Either way, don’t look to touching the Prince of Wales or Clarence Campbell trophies as an excuse for your team’s success or failure. Focus on the players, not the hardware.

On the other side of the coin, however, there are some who suggest that the Penguins are primed to follow in the path of Wayne Gretzky’s Oilers – Edmonton dropped their first Finals appearance to Mike Bossy’s Islanders, but then knocked off the dynastic New York squad the following year en route to their own period of sovereignty in the NHL, winning five Stanley Cup championships in five seasons. But they are forgetting one thing: unlike last year when Marian Hossa was tearing it up in black and Vegas gold, the Slovak sniper now sports the winged wheel on his chest.

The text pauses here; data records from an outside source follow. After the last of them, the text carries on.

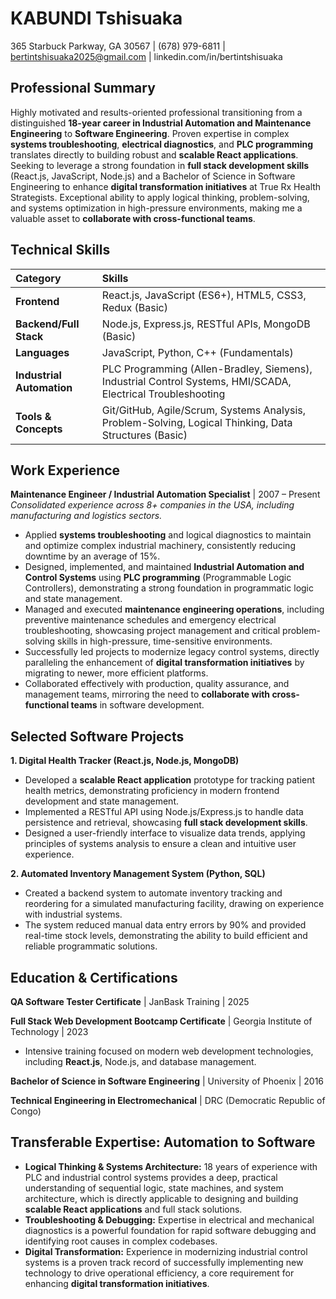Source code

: # KABUNDI Tshisuaka
365 Starbuck Parkway, GA 30567 | (678) 979-6811 | bertintshisuaka2025@gmail.com | linkedin.com/in/bertintshisuaka

## Professional Summary
Highly motivated and results-oriented professional transitioning from a distinguished **18-year career in Industrial Automation and Maintenance Engineering** to **Software Engineering**. Proven expertise in complex **systems troubleshooting**, **electrical diagnostics**, and **PLC programming** translates directly to building robust and **scalable React applications**. Seeking to leverage a strong foundation in **full stack development skills** (React.js, JavaScript, Node.js) and a Bachelor of Science in Software Engineering to enhance **digital transformation initiatives** at True Rx Health Strategists. Exceptional ability to apply logical thinking, problem-solving, and systems optimization in high-pressure environments, making me a valuable asset to **collaborate with cross-functional teams**.

## Technical Skills
| Category | Skills |
| :--- | :--- |
| **Frontend** | React.js, JavaScript (ES6+), HTML5, CSS3, Redux (Basic) |
| **Backend/Full Stack** | Node.js, Express.js, RESTful APIs, MongoDB (Basic) |
| **Languages** | JavaScript, Python, C++ (Fundamentals) |
| **Industrial Automation** | PLC Programming (Allen-Bradley, Siemens), Industrial Control Systems, HMI/SCADA, Electrical Troubleshooting |
| **Tools & Concepts** | Git/GitHub, Agile/Scrum, Systems Analysis, Problem-Solving, Logical Thinking, Data Structures (Basic) |

## Work Experience
**Maintenance Engineer / Industrial Automation Specialist** | 2007 – Present
*Consolidated experience across 8+ companies in the USA, including manufacturing and logistics sectors.*

*   Applied **systems troubleshooting** and logical diagnostics to maintain and optimize complex industrial machinery, consistently reducing downtime by an average of 15%.
*   Designed, implemented, and maintained **Industrial Automation and Control Systems** using **PLC programming** (Programmable Logic Controllers), demonstrating a strong foundation in programmatic logic and state management.
*   Managed and executed **maintenance engineering operations**, including preventive maintenance schedules and emergency electrical troubleshooting, showcasing project management and critical problem-solving skills in high-pressure, time-sensitive environments.
*   Successfully led projects to modernize legacy control systems, directly paralleling the enhancement of **digital transformation initiatives** by migrating to newer, more efficient platforms.
*   Collaborated effectively with production, quality assurance, and management teams, mirroring the need to **collaborate with cross-functional teams** in software development.

## Selected Software Projects
**1. Digital Health Tracker (React.js, Node.js, MongoDB)**
*   Developed a **scalable React application** prototype for tracking patient health metrics, demonstrating proficiency in modern frontend development and state management.
*   Implemented a RESTful API using Node.js/Express.js to handle data persistence and retrieval, showcasing **full stack development skills**.
*   Designed a user-friendly interface to visualize data trends, applying principles of systems analysis to ensure a clean and intuitive user experience.

**2. Automated Inventory Management System (Python, SQL)**
*   Created a backend system to automate inventory tracking and reordering for a simulated manufacturing facility, drawing on experience with industrial systems.
*   The system reduced manual data entry errors by 90% and provided real-time stock levels, demonstrating the ability to build efficient and reliable programmatic solutions.

## Education & Certifications
**QA Software Tester Certificate** | JanBask Training | 2025

**Full Stack Web Development Bootcamp Certificate** | Georgia Institute of Technology | 2023
*   Intensive training focused on modern web development technologies, including **React.js**, Node.js, and database management.

**Bachelor of Science in Software Engineering** | University of Phoenix | 2016

**Technical Engineering in Electromechanical** | DRC (Democratic Republic of Congo)

## Transferable Expertise: Automation to Software
*   **Logical Thinking & Systems Architecture:** 18 years of experience with PLC and industrial control systems provides a deep, practical understanding of sequential logic, state machines, and system architecture, which is directly applicable to designing and building **scalable React applications** and full stack solutions.
*   **Troubleshooting & Debugging:** Expertise in electrical and mechanical diagnostics is a powerful foundation for rapid software debugging and identifying root causes in complex codebases.
*   **Digital Transformation:** Experience in modernizing industrial control systems is a proven track record of successfully implementing new technology to drive operational efficiency, a core requirement for enhancing **digital transformation initiatives**.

Not to mention the fact that Detroit already boasts a lineup of Pavel Datsyuk, Henrik Zetterberg, Dan Cleary and Johan Franzen. Throw in goalie Chris Osgood and otherworldly defenseman Nicklas Lidstrom into the mix and you have all the makings of the first back-to-back Stanley Cup champion since the Wings did it eleven years ago.

To be fair, however: this Pittsburgh squad is of a different breed than last year. Gone are Hossa, Ryan Malone, Gary Roberts, Darryl Sydor and Georges Laraque. In their place, G.M. Ray Shero has assembled a squad that mixes youthful exuberance with veteran poise. With the payoff performance that Dan Bylsma's gotten out of Sid the Kid, Marc-Andre Fleury and Evgeni Malkin, Pittsburgh appears ready to go toe-to-toe with the boys from Motown.

If anyone is going to lead the Penguins back to the promise land, it’sCrosby. He’s already matched his point performance from last year, and still has at least four more games to play. Here’s another statistic you might want to take notice of: through 17 playoff games, Crosby has 14 goals. The record for most goals in the postseason is 19, which is shared by Jari Kurri and Reggie Leach. Once Crosby enters the top ten, he’ll already be in company with the likes of Gretzky, Bossy, and Joe Sakic.

If there was any doubt that Crosby has assumed the throne to the NHL, his play this postseason has silenced the critics.

So does Crosby’s parading with the Prince of Wales trophy sink the Penguins’ season, or is this just a preview of things to come? We won’t know until sometime after June 6 - just who in blazes at the NHL scheduling department came up with that brilliant idea? But hold on to your hats, folks. These Penguins look ready to take flight.